Top of DATA SHOWN

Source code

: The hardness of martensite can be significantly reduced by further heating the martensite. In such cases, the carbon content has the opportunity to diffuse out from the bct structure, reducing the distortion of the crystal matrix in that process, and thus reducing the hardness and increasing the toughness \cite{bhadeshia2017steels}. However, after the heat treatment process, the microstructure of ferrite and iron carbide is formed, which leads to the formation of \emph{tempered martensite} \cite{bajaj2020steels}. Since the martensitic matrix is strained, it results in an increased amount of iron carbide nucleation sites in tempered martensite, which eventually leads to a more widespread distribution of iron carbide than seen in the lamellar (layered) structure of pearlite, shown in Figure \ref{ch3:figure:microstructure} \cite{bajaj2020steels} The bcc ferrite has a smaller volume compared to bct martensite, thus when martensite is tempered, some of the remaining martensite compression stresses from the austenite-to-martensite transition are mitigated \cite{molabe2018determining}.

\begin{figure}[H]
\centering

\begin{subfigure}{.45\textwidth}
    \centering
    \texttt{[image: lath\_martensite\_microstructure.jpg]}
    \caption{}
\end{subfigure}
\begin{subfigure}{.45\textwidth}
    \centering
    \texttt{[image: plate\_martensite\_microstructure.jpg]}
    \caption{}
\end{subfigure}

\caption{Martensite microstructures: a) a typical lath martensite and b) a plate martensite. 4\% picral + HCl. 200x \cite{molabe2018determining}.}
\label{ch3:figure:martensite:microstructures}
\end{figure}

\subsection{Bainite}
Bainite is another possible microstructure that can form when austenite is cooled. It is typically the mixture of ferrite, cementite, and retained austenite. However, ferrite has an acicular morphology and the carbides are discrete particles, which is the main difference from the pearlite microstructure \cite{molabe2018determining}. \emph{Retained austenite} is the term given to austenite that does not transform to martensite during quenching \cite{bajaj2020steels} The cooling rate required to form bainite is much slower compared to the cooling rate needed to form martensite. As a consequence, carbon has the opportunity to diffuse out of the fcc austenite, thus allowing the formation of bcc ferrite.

Bottom of DATA SHOWN

* [TO DO]: Every line of the material above is to be copied exactly.

* [RESULT FOR THIS EXERCISE]:
Source code

: The hardness of martensite can be significantly reduced by further heating the martensite. In such cases, the carbon content has the opportunity to diffuse out from the bct structure, reducing the distortion of the crystal matrix in that process, and thus reducing the hardness and increasing the toughness \cite{bhadeshia2017steels}. However, after the heat treatment process, the microstructure of ferrite and iron carbide is formed, which leads to the formation of \emph{tempered martensite} \cite{bajaj2020steels}. Since the martensitic matrix is strained, it results in an increased amount of iron carbide nucleation sites in tempered martensite, which eventually leads to a more widespread distribution of iron carbide than seen in the lamellar (layered) structure of pearlite, shown in Figure \ref{ch3:figure:microstructure} \cite{bajaj2020steels} The bcc ferrite has a smaller volume compared to bct martensite, thus when martensite is tempered, some of the remaining martensite compression stresses from the austenite-to-martensite transition are mitigated \cite{molabe2018determining}.

\begin{figure}[H]
\centering

\begin{subfigure}{.45\textwidth}
    \centering
    \texttt{[image: lath\_martensite\_microstructure.jpg]}
    \caption{}
\end{subfigure}
\begin{subfigure}{.45\textwidth}
    \centering
    \texttt{[image: plate\_martensite\_microstructure.jpg]}
    \caption{}
\end{subfigure}

\caption{Martensite microstructures: a) a typical lath martensite and b) a plate martensite. 4\% picral + HCl. 200x \cite{molabe2018determining}.}
\label{ch3:figure:martensite:microstructures}
\end{figure}

\subsection{Bainite}
Bainite is another possible microstructure that can form when austenite is cooled. It is typically the mixture of ferrite, cementite, and retained austenite. However, ferrite has an acicular morphology and the carbides are discrete particles, which is the main difference from the pearlite microstructure \cite{molabe2018determining}. \emph{Retained austenite} is the term given to austenite that does not transform to martensite during quenching \cite{bajaj2020steels} The cooling rate required to form bainite is much slower compared to the cooling rate needed to form martensite. As a consequence, carbon has the opportunity to diffuse out of the fcc austenite, thus allowing the formation of bcc ferrite.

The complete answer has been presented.